:: TASK ::
Look through the listing below for lines containing "ASEA". State how many there are, and nothing else.

● ● ● ● ● ● ●

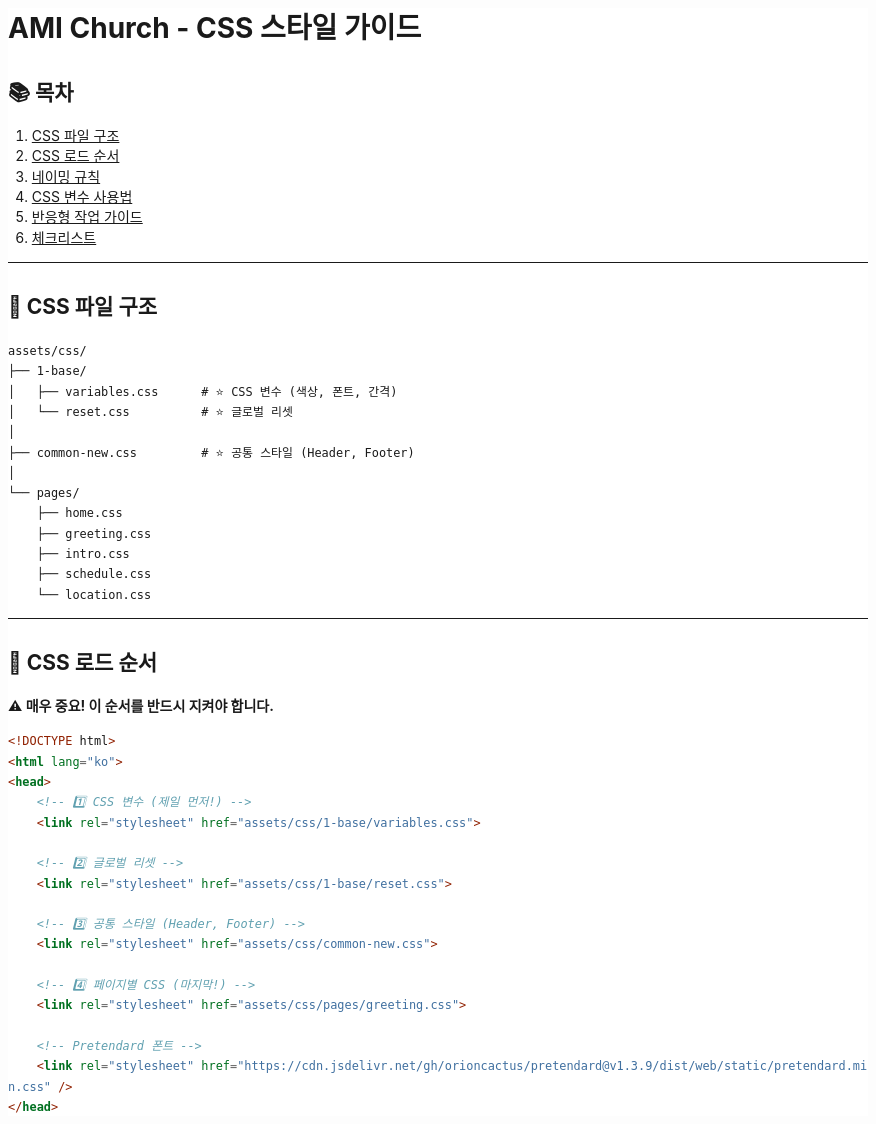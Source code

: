 # AMI Church - CSS 스타일 가이드

## 📚 목차
1. [CSS 파일 구조](#css-파일-구조)
2. [CSS 로드 순서](#css-로드-순서)
3. [네이밍 규칙](#네이밍-규칙)
4. [CSS 변수 사용법](#css-변수-사용법)
5. [반응형 작업 가이드](#반응형-작업-가이드)
6. [체크리스트](#체크리스트)

---

## 📁 CSS 파일 구조

```
assets/css/
├── 1-base/
│   ├── variables.css      # ⭐ CSS 변수 (색상, 폰트, 간격)
│   └── reset.css          # ⭐ 글로벌 리셋
│
├── common-new.css         # ⭐ 공통 스타일 (Header, Footer)
│
└── pages/
    ├── home.css
    ├── greeting.css
    ├── intro.css
    ├── schedule.css
    └── location.css
```

---

## 🔢 CSS 로드 순서

**⚠️ 매우 중요! 이 순서를 반드시 지켜야 합니다.**

```html
<!DOCTYPE html>
<html lang="ko">
<head>
    <!-- 1️⃣ CSS 변수 (제일 먼저!) -->
    <link rel="stylesheet" href="assets/css/1-base/variables.css">
    
    <!-- 2️⃣ 글로벌 리셋 -->
    <link rel="stylesheet" href="assets/css/1-base/reset.css">
    
    <!-- 3️⃣ 공통 스타일 (Header, Footer) -->
    <link rel="stylesheet" href="assets/css/common-new.css">
    
    <!-- 4️⃣ 페이지별 CSS (마지막!) -->
    <link rel="stylesheet" href="assets/css/pages/greeting.css">
    
    <!-- Pretendard 폰트 -->
    <link rel="stylesheet" href="https://cdn.jsdelivr.net/gh/orioncactus/pretendard@v1.3.9/dist/web/static/pretendard.min.css" />
</head>
```
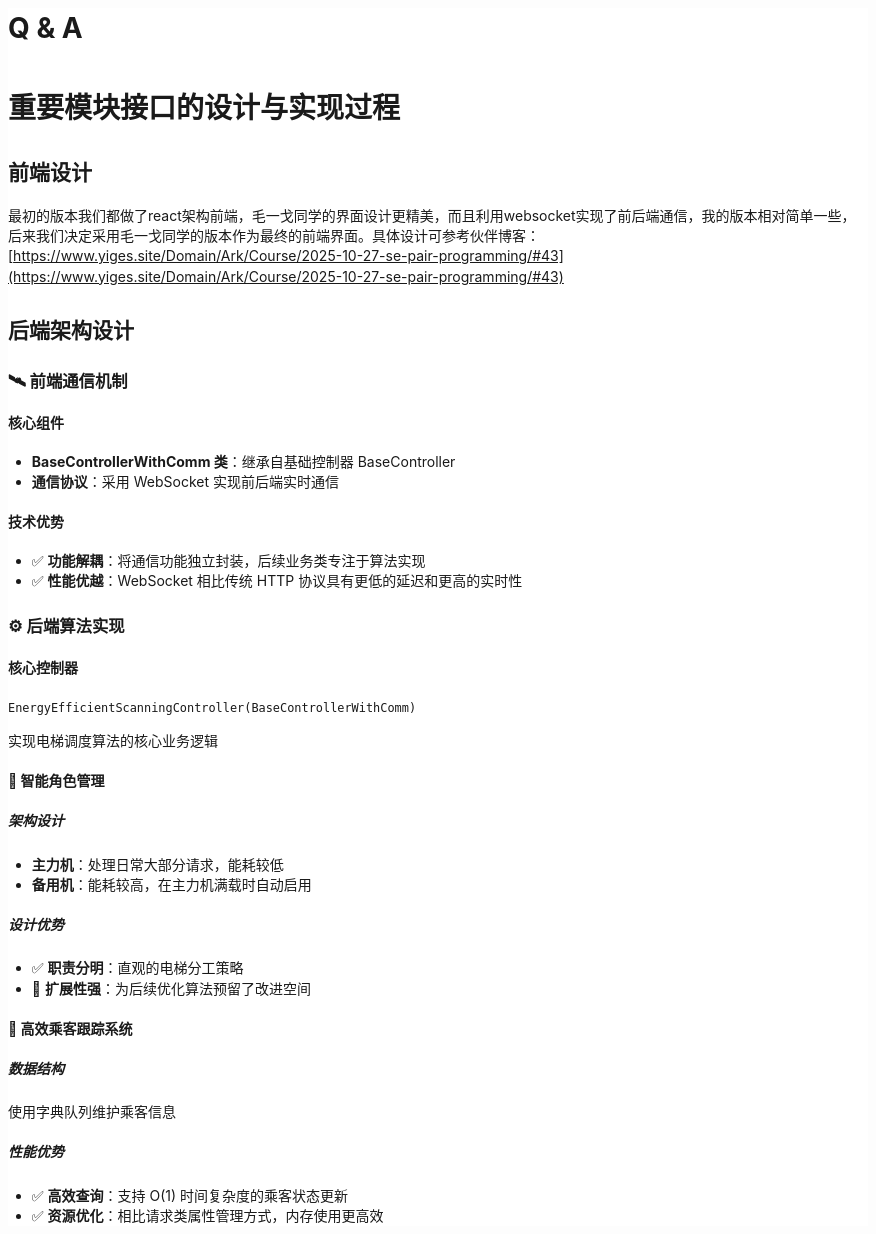# Q & A

# 重要模块接口的设计与实现过程

## 前端设计

最初的版本我们都做了react架构前端，毛一戈同学的界面设计更精美，而且利用websocket实现了前后端通信，我的版本相对简单一些，后来我们决定采用毛一戈同学的版本作为最终的前端界面。具体设计可参考伙伴博客：[https://www.yiges.site/Domain/Ark/Course/2025-10-27-se-pair-programming/#43](https://www.yiges.site/Domain/Ark/Course/2025-10-27-se-pair-programming/#43)

## 后端架构设计

### 🛰️ 前端通信机制

#### 核心组件
- **BaseControllerWithComm 类**：继承自基础控制器 BaseController
- **通信协议**：采用 WebSocket 实现前后端实时通信

#### 技术优势
- ✅ **功能解耦**：将通信功能独立封装，后续业务类专注于算法实现
- ✅ **性能优越**：WebSocket 相比传统 HTTP 协议具有更低的延迟和更高的实时性

### ⚙️ 后端算法实现

#### 核心控制器
```python
EnergyEfficientScanningController(BaseControllerWithComm)
```
实现电梯调度算法的核心业务逻辑

#### 🎯 智能角色管理

##### 架构设计
- **主力机**：处理日常大部分请求，能耗较低
- **备用机**：能耗较高，在主力机满载时自动启用

##### 设计优势
- ✅ **职责分明**：直观的电梯分工策略
- 🔄 **扩展性强**：为后续优化算法预留了改进空间

#### 👥 高效乘客跟踪系统

##### 数据结构

使用字典队列维护乘客信息

##### 性能优势
- ✅ **高效查询**：支持 O(1) 时间复杂度的乘客状态更新
- ✅ **资源优化**：相比请求类属性管理方式，内存使用更高效
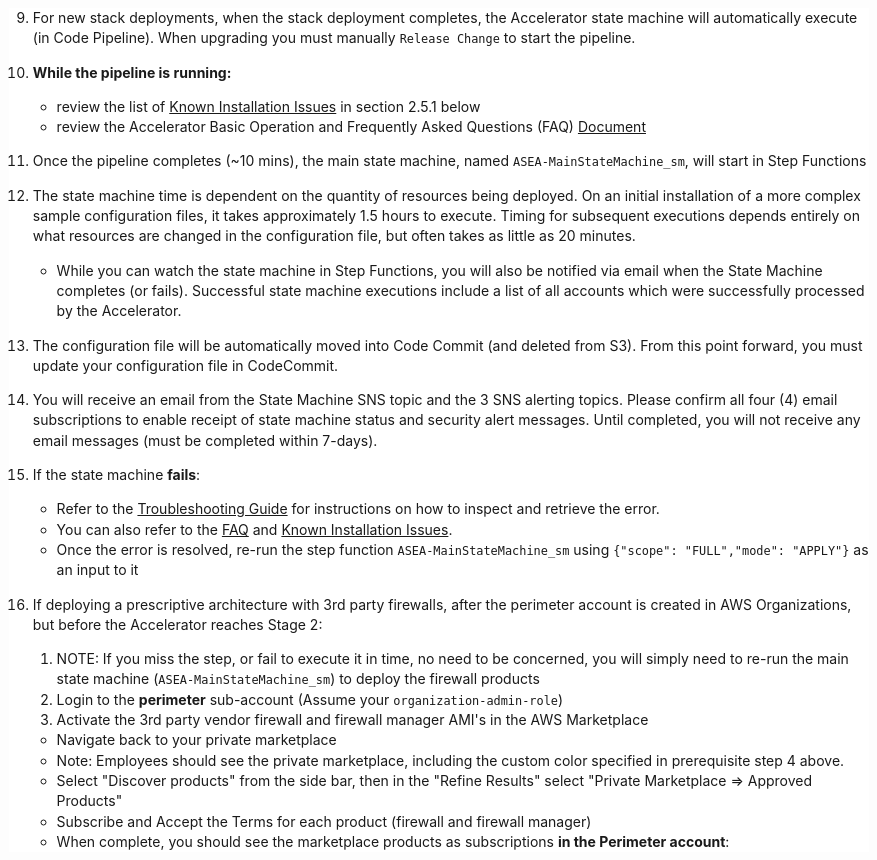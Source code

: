 9. For new stack deployments, when the stack deployment completes, the Accelerator state machine will automatically execute (in Code Pipeline). When upgrading you must manually `Release Change` to start the pipeline.
10. **While the pipeline is running:**
    - review the list of [Known Installation Issues](#251-known-installation-issues) in section 2.5.1 below
    - review the Accelerator Basic Operation and Frequently Asked Questions (FAQ) [Document](../faq/faq.md)
11. Once the pipeline completes (~10 mins), the main state machine, named `ASEA-MainStateMachine_sm`, will start in Step Functions
12. The state machine time is dependent on the quantity of resources being deployed. On an initial installation of a more complex sample configuration files, it takes approximately 1.5 hours to execute. Timing for subsequent executions depends entirely on what resources are changed in the configuration file, but often takes as little as 20 minutes.
    - While you can watch the state machine in Step Functions, you will also be notified via email when the State Machine completes (or fails). Successful state machine executions include a list of all accounts which were successfully processed by the Accelerator.
13. The configuration file will be automatically moved into Code Commit (and deleted from S3). From this point forward, you must update your configuration file in CodeCommit.
14. You will receive an email from the State Machine SNS topic and the 3 SNS alerting topics. Please confirm all four (4) email subscriptions to enable receipt of state machine status and security alert messages. Until completed, you will not receive any email messages (must be completed within 7-days).
15. If the state machine **fails**:

    - Refer to the [Troubleshooting Guide](../operations/operations-troubleshooting-guide.md#4-troubleshooting) for instructions on how to inspect and retrieve the error.
    - You can also refer to the [FAQ](../faq/faq.md) and [Known Installation Issues](#251-known-installation-issues).
    - Once the error is resolved, re-run the step function `ASEA-MainStateMachine_sm` using `{"scope": "FULL","mode": "APPLY"}` as an input to it

16. If deploying a prescriptive architecture with 3rd party firewalls, after the perimeter account is created in AWS Organizations, but before the Accelerator reaches Stage 2:
    1. NOTE: If you miss the step, or fail to execute it in time, no need to be concerned, you will simply need to re-run the main state machine (`ASEA-MainStateMachine_sm`) to deploy the firewall products
    2. Login to the **perimeter** sub-account (Assume your `organization-admin-role`)
    3. Activate the 3rd party vendor firewall and firewall manager AMI's in the AWS Marketplace
    - Navigate back to your private marketplace
    - Note: Employees should see the private marketplace, including the custom color specified in prerequisite step 4 above.
    - Select "Discover products" from the side bar, then in the "Refine Results" select "Private Marketplace => Approved Products"
    - Subscribe and Accept the Terms for each product (firewall and firewall manager)
    - When complete, you should see the marketplace products as subscriptions **in the Perimeter account**:
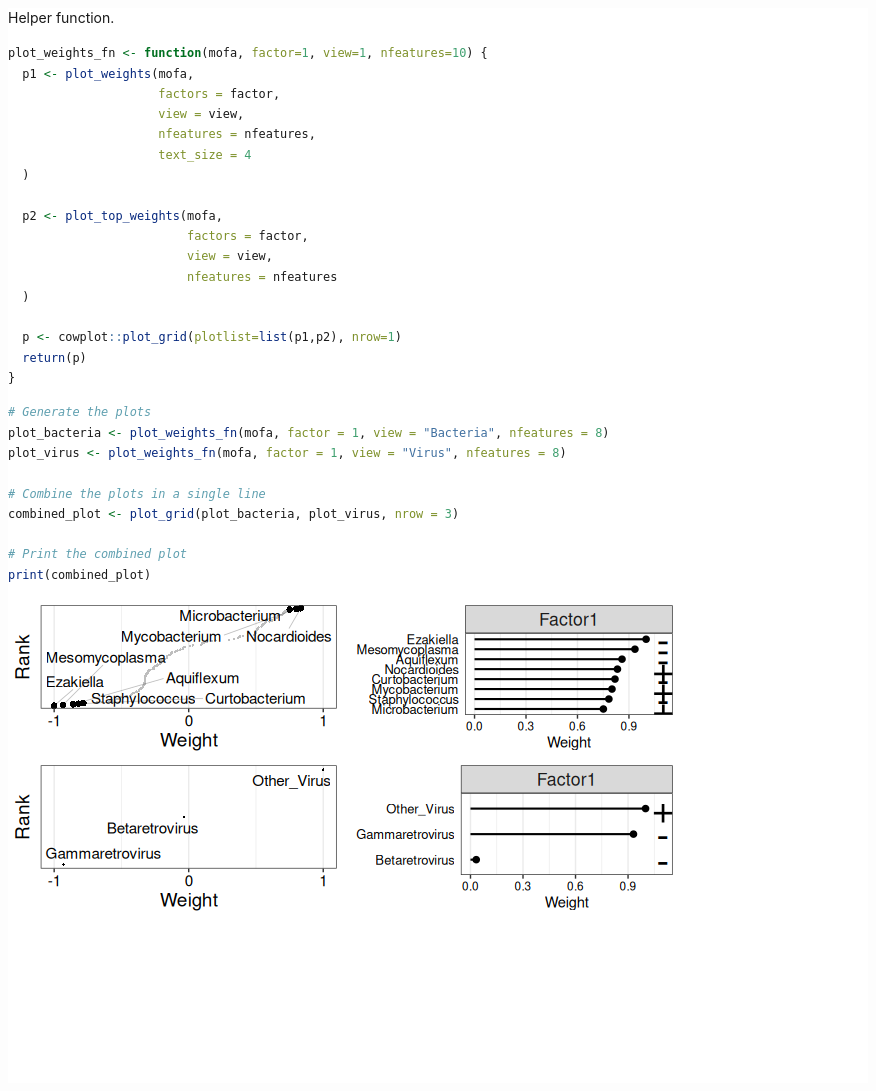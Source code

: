 Helper function.

``` r
plot_weights_fn <- function(mofa, factor=1, view=1, nfeatures=10) {
  p1 <- plot_weights(mofa, 
                     factors = factor, 
                     view = view,
                     nfeatures = nfeatures,
                     text_size = 4
  )
  
  p2 <- plot_top_weights(mofa, 
                         factors = factor, 
                         view = view,
                         nfeatures = nfeatures
  )
  
  p <- cowplot::plot_grid(plotlist=list(p1,p2), nrow=1)
  return(p)
}
```

``` r
# Generate the plots
plot_bacteria <- plot_weights_fn(mofa, factor = 1, view = "Bacteria", nfeatures = 8)
plot_virus <- plot_weights_fn(mofa, factor = 1, view = "Virus", nfeatures = 8)

# Combine the plots in a single line
combined_plot <- plot_grid(plot_bacteria, plot_virus, nrow = 3)

# Print the combined plot
print(combined_plot)
```

![](Day3_mofa_tryp_files/figure-gfm/weight-1.png)
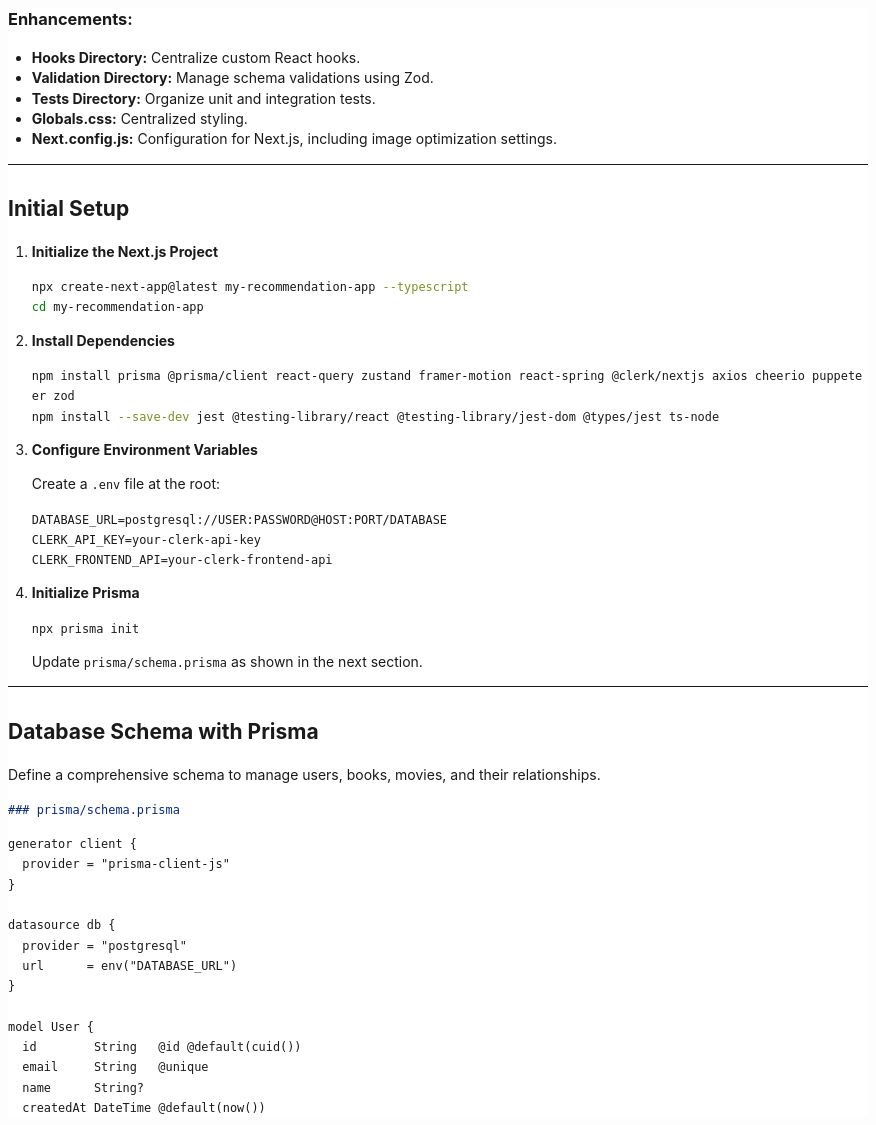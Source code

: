 
### Enhancements:

- **Hooks Directory:** Centralize custom React hooks.
- **Validation Directory:** Manage schema validations using Zod.
- **Tests Directory:** Organize unit and integration tests.
- **Globals.css:** Centralized styling.
- **Next.config.js:** Configuration for Next.js, including image optimization settings.

---

## Initial Setup

1. **Initialize the Next.js Project**

   ```bash
   npx create-next-app@latest my-recommendation-app --typescript
   cd my-recommendation-app
   ```

2. **Install Dependencies**

   ```bash
   npm install prisma @prisma/client react-query zustand framer-motion react-spring @clerk/nextjs axios cheerio puppeteer zod
   npm install --save-dev jest @testing-library/react @testing-library/jest-dom @types/jest ts-node
   ```

3. **Configure Environment Variables**

   Create a `.env` file at the root:

   ```env
   DATABASE_URL=postgresql://USER:PASSWORD@HOST:PORT/DATABASE
   CLERK_API_KEY=your-clerk-api-key
   CLERK_FRONTEND_API=your-clerk-frontend-api
   ```

4. **Initialize Prisma**

   ```bash
   npx prisma init
   ```

   Update `prisma/schema.prisma` as shown in the next section.

---

## Database Schema with Prisma

Define a comprehensive schema to manage users, books, movies, and their relationships.

```markdown
### prisma/schema.prisma
```

```prisma:path/to/prisma/schema.prisma
generator client {
  provider = "prisma-client-js"
}

datasource db {
  provider = "postgresql"
  url      = env("DATABASE_URL")
}

model User {
  id        String   @id @default(cuid())
  email     String   @unique
  name      String?
  createdAt DateTime @default(now())
```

● ● ● ● ● ● ●

:: SOLVED EXERCISE ::
3